Corn Pancakes with Pulled Pork

We couldn’t wait to eat! Photos came after a few … mmm … lovely bites.

Last summer we enjoyed a bucket-list trip to Glacier National Park in Montana and Banff National Park in Alberta, Canada. (Posts with photos are here, here, here, and here.)

One day after a long morning of driving and hiking, we were ready for a big lunch in a spectacular setting. We stopped at the Fairmont Chateau Lake Louise, settling in to eat and enjoy the view. I ordered a stack of corn pancakes layered with pulled pork and drizzled with maple syrup. And I haven’t stopped thinking about them since!

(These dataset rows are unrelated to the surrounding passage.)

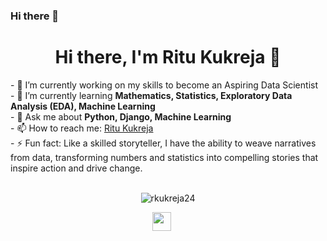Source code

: ### Hi there 👋

<!--
**rkukreja24/rkukreja24** is a ✨ _special_ ✨ repository because its `README.md` (this file) appears on your GitHub profile.

Here are some ideas to get you started:

- 🔭 I’m currently working on ...
- 🌱 I’m currently learning ...
- 👯 I’m looking to collaborate on ...
- 🤔 I’m looking for help with ...
- 💬 Ask me about ...
- 📫 How to reach me: ...
- 😄 Pronouns: ...
- ⚡ Fun fact: ...
-->

<h1 align='center'>Hi there, I'm Ritu Kukreja 👋</h1>
- 🔭 I’m currently working on my skills to become an Aspiring Data Scientist<br>
- 🌱 I’m currently learning <strong>Mathematics, Statistics, Exploratory Data Analysis (EDA), Machine Learning</strong><br>
- 💬 Ask me about <strong>Python, Django, Machine Learning</strong><br>
- 📫 How to reach me: <a href="https://www.linkedin.com/in/ritu-kukreja/" target="_blank">Ritu Kukreja</a><br>
- ⚡ Fun fact: Like a skilled storyteller, I have the ability to weave narratives from data, transforming numbers and statistics into compelling stories that inspire action and drive change.<br>
<br>
<p align="center">
  <img src="https://github-readme-stats.vercel.app/api?username=rkukreja24&show_icons=true" alt="rkukreja24">
</p>

<p align="center">
  <a href="https://www.linkedin.com/in/ritu-kukreja/" target="_blank"><img src="[[[[[https://scontent-iad3-1.xx.fbcdn.net/v/t39.30808-6/277519684_10158675188522823_7436488509713286219_n.jpg?_nc_cat=1&ccb=1-7&_nc_sid=efb6e6&_nc_ohc=w0dN05Q31nsAX-HdUhm&_nc_ht=scontent-iad3-1.xx&oh=00_AfCnhtUTUZ6MIsrNXUGFA-QIoNmlSzjAmAWt6klYiJbQKQ&oe=65DC182B](https://www.google.com/imgres?q=linkedin%20logo%20black&imgurl=https%3A%2F%2Fcdn-icons-png.freepik.com%2F256%2F4817%2F4817826.png%3Fsemt%3Dais_hybrid&imgrefurl=https%3A%2F%2Fwww.freepik.com%2Ficons%2Flinkedin-black&docid=fsUGPDmra_orqM&tbnid=NKbyKsT2vsO9uM&vet=12ahUKEwihtLbV2s2HAxV1ElkFHcceCPMQM3oECBgQAA..i&w=256&h=256&hcb=2&ved=2ahUKEwihtLbV2s2HAxV1ElkFHcceCPMQM3oECBgQAA)](https://www.pinterest.com/pin/619667229963235157/)](https://www.google.com/url?sa=i&url=https%3A%2F%2Fin.pinterest.com%2Fpin%2F826058756645552508%2F&psig=AOvVaw3aQ28MCqJEuCbK-bP4rX6P&ust=1722393915603000&source=images&cd=vfe&opi=89978449&ved=2ahUKEwjEsaW9382HAxXZBmIAHU_JJXQQjRx6BAgAEBU](https://www.google.com/url?sa=i&url=https%3A%2F%2Fin.pinterest.com%2Fpin%2F826058756645552508%2F&psig=AOvVaw3aQ28MCqJEuCbK-bP4rX6P&ust=1722393915603000&source=images&cd=vfe&opi=89978449&ved=2ahUKEwjEsaW9382HAxXZBmIAHU_JJXQQjRx6BAgAEBU))](https://i.pinimg.com/736x/fd/49/59/fd49592c9d6655a435becd5a5863dea3.jpg)" height="30" width="30"></a>
&nbsp;&nbsp;&nbsp;&nbsp;
</p>


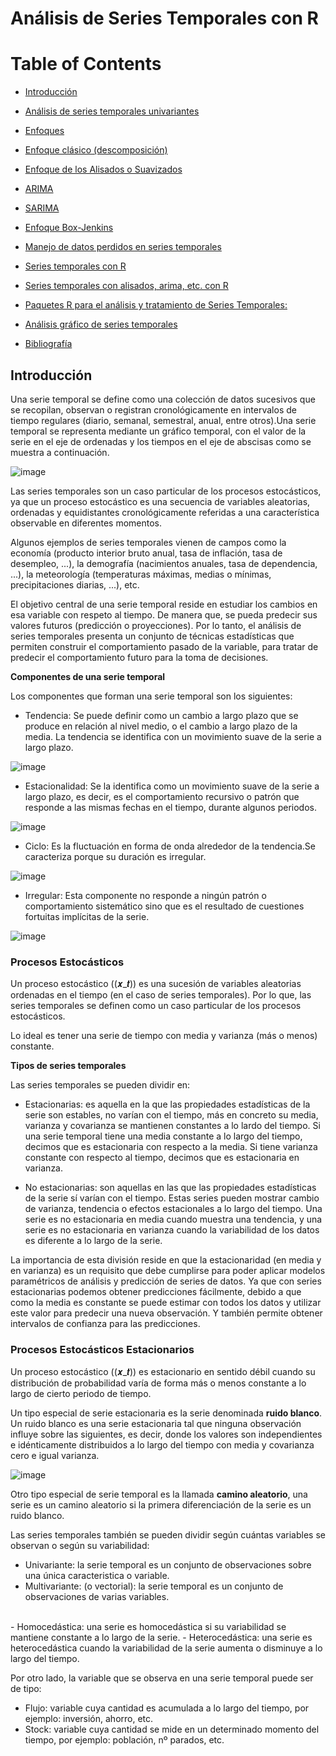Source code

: # Análisis de Series Temporales con R

Table of Contents
=================

* [Introducción](#introducción)
* [Análisis de series temporales univariantes](#análisis-de-series-temporales-univariantes)
* [Enfoques](#enfoques)
* [Enfoque clásico (descomposición)](#enfoque-clásico)
* [Enfoque de los Alisados o Suavizados](#enfoque-de-los-alisados-o-suavizados)
* [ARIMA](#arima-(autoregresive-integrated-moving-average))
* [SARIMA](#sarima-(seasonal-autoregresive-integrated-moving-average))
* [Enfoque Box-Jenkins](#enfoque-box-jenkins-1)

* [Manejo de datos perdidos en series temporales](#manejo-de-datos-perdidos-en-series-temporales)
* [Series temporales con R](#series-temporales-con-r)
* [Series temporales con alisados, arima, etc. con R](#series-temporales-con-alisados-arima-etc-con-r)
* [Paquetes R para el análisis y tratamiento de Series Temporales:](#paquetes-r-para-el-análisis-y-tratamiento-de-series-temporales)
* [Análisis gráfico de series temporales](#análisis-gráfico-de-series-temporales)

* [Bibliografía](#bibliografía)

## Introducción

Una serie temporal se define como una colección de datos sucesivos que se recopilan, observan o registran cronológicamente en intervalos de tiempo regulares (diario, semanal, semestral, anual, entre otros).Una serie temporal se representa mediante un gráfico temporal, con el valor de la serie en el eje de ordenadas y los tiempos en el eje de abscisas como se muestra a continuación.

![image](https://user-images.githubusercontent.com/51028737/113069131-e4786600-917c-11eb-99a7-843da08390d5.png)

Las series temporales son un caso particular de los procesos estocásticos, ya que un proceso estocástico es una secuencia de variables aleatorias, ordenadas y equidistantes cronológicamente referidas a una característica observable en diferentes momentos.

Algunos ejemplos de series temporales vienen de campos como la economía (producto interior bruto anual, tasa de inflación, tasa de desempleo, ...),  la demografía (nacimientos anuales, tasa de dependencia, ...), la meteorología (temperaturas máximas, medias o mínimas, precipitaciones diarias, ...), etc.

El objetivo central de una serie temporal reside en estudiar los cambios en esa variable con respeto al tiempo. De manera que, se pueda predecir sus valores futuros (predicción o proyecciones). Por lo tanto, el análisis de series temporales presenta un conjunto de técnicas estadísticas que permiten construir el comportamiento pasado de la variable, para tratar de predecir el comportamiento futuro para la toma de decisiones.

**Componentes de una serie temporal**

Los componentes que forman una serie temporal son los siguientes:

- Tendencia: Se puede definir como un cambio a largo plazo que se produce en relación al nivel medio, o el cambio a largo plazo de la media. La tendencia se identifica con un movimiento suave de la serie a largo plazo.

![image](https://user-images.githubusercontent.com/51028737/113071715-90708000-9182-11eb-83d1-aca5b977a295.png)

- Estacionalidad: Se la  identifica como un movimiento suave de la serie a largo plazo, es decir, es el comportamiento recursivo o patrón  que responde a las mismas fechas en el tiempo, durante  algunos periodos.

![image](https://user-images.githubusercontent.com/51028737/113071742-9e260580-9182-11eb-8d18-1256b2c4610a.png)


- Ciclo: Es la fluctuación en forma de onda alrededor de la tendencia.Se caracteriza porque su duración es irregular.

![image](https://user-images.githubusercontent.com/51028737/113071770-aed67b80-9182-11eb-868c-ceff1b3ba2c0.png)


- Irregular: Esta componente no responde a ningún patrón o comportamiento sistemático sino que es el resultado de cuestiones  fortuitas implícitas de la serie.

![image](https://user-images.githubusercontent.com/51028737/113071115-55218180-9181-11eb-80b2-a56f7f33a414.png)


### Procesos Estocásticos

Un proceso estocástico \((𝒙_𝒕)\) es una sucesión de variables  aleatorias ordenadas en el tiempo (en el caso de series temporales). Por lo que, las series temporales se definen como un caso particular de los procesos estocásticos.

Lo ideal es tener una serie de tiempo con media y varianza (más o menos) constante.

**Tipos de series temporales**

Las series temporales se pueden dividir en:

- Estacionarias: es aquella en la que las propiedades estadísticas de la serie son estables, no varían con el tiempo, más en concreto su media, varianza y covarianza se mantienen constantes a lo lardo del tiempo. Si una serie temporal tiene una media constante a lo largo del tiempo, decimos que es estacionaria con respecto a la media. Si tiene varianza constante con respecto al tiempo, decimos que es estacionaria en varianza.

- No estacionarias: son aquellas en las que las propiedades estadísticas de la serie sí varían con el tiempo. Estas series pueden mostrar cambio de varianza, tendencia o efectos estacionales a lo largo del tiempo. Una serie es no estacionaria en media cuando muestra una tendencia, y una serie es no estacionaria en varianza cuando la variabilidad de los datos es diferente a lo largo de la serie.

La importancia de esta división reside en que la estacionaridad (en media y en varianza) es un requisito que debe cumplirse para poder aplicar modelos paramétricos de análisis y predicción de series de datos. Ya que con series estacionarias podemos obtener predicciones fácilmente, debido a que como la media es constante se puede estimar con todos los datos y utilizar este valor para predecir una nueva observación. Y también permite obtener intervalos de confianza para las predicciones. 

### Procesos Estocásticos Estacionarios

Un proceso estocástico \((𝒙_𝒕)\) es estacionario en sentido débil cuando su distribución de probabilidad varía de forma más o menos constante a lo largo de cierto periodo de tiempo.

Un tipo especial de serie estacionaria es la serie denominada **ruido blanco**. Un ruido blanco es una serie estacionaria tal que ninguna observación influye sobre las siguientes, es decir, donde los valores son independientes e idénticamente distribuidos a lo largo del tiempo con media y covarianza cero e igual varianza.

![image](https://user-images.githubusercontent.com/51028737/113071563-3ff92280-9182-11eb-8e04-ef9191c282df.png)

Otro tipo especial de serie temporal es la llamada **camino aleatorio**, una serie es un camino aleatorio si la primera diferenciación de la serie es un ruido blanco.

Las series temporales también se pueden dividir según cuántas variables se observan o según su variabilidad:

- Univariante: la serie temporal es un conjunto de observaciones sobre una única caracteristica o variable.
- Multivariante: (o vectorial): la serie temporal es un conjunto de observaciones de varias variables. <br>
<br>
- Homocedástica: una serie es homocedástica si su variabilidad se mantiene constante a lo largo de la serie.
- Heterocedástica: una serie es heterocedástica cuando la variabilidad de la serie aumenta o disminuye a lo largo del tiempo.

Por otro lado, la variable que se observa en una serie temporal puede ser de tipo:

- Flujo: variable cuya cantidad es acumulada a lo largo del tiempo, por ejemplo: inversión, ahorro, etc.
- Stock: variable cuya cantidad se mide en un determinado momento del tiempo, por ejemplo: población, nº parados, etc.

Usually we eat pulled pork on a bun, barbecue style. But recently I had some pulled pork and no buns. Hmm… Time to try the cornmeal pancakes! I found this Betty Crocker recipe, which uses Bisquick, right up my alley. I modified it a little for the recipe below:

Cornmeal Pancakes
3/4 cup Bisquickยฎ Original baking mix
1/2 cup yellow cornmeal
1 cup milk
1 egg
1/2 cup shredded sharp Cheddar cheese
1/3 cup frozen corn kernels

Spray griddle with cooking spray or coat lightly with vegetable oil. Heat over medium heat. Beat baking mix, cornmeal, milk and egg in medium bowl with wire whisk until well blended. Stir in cheese and corn.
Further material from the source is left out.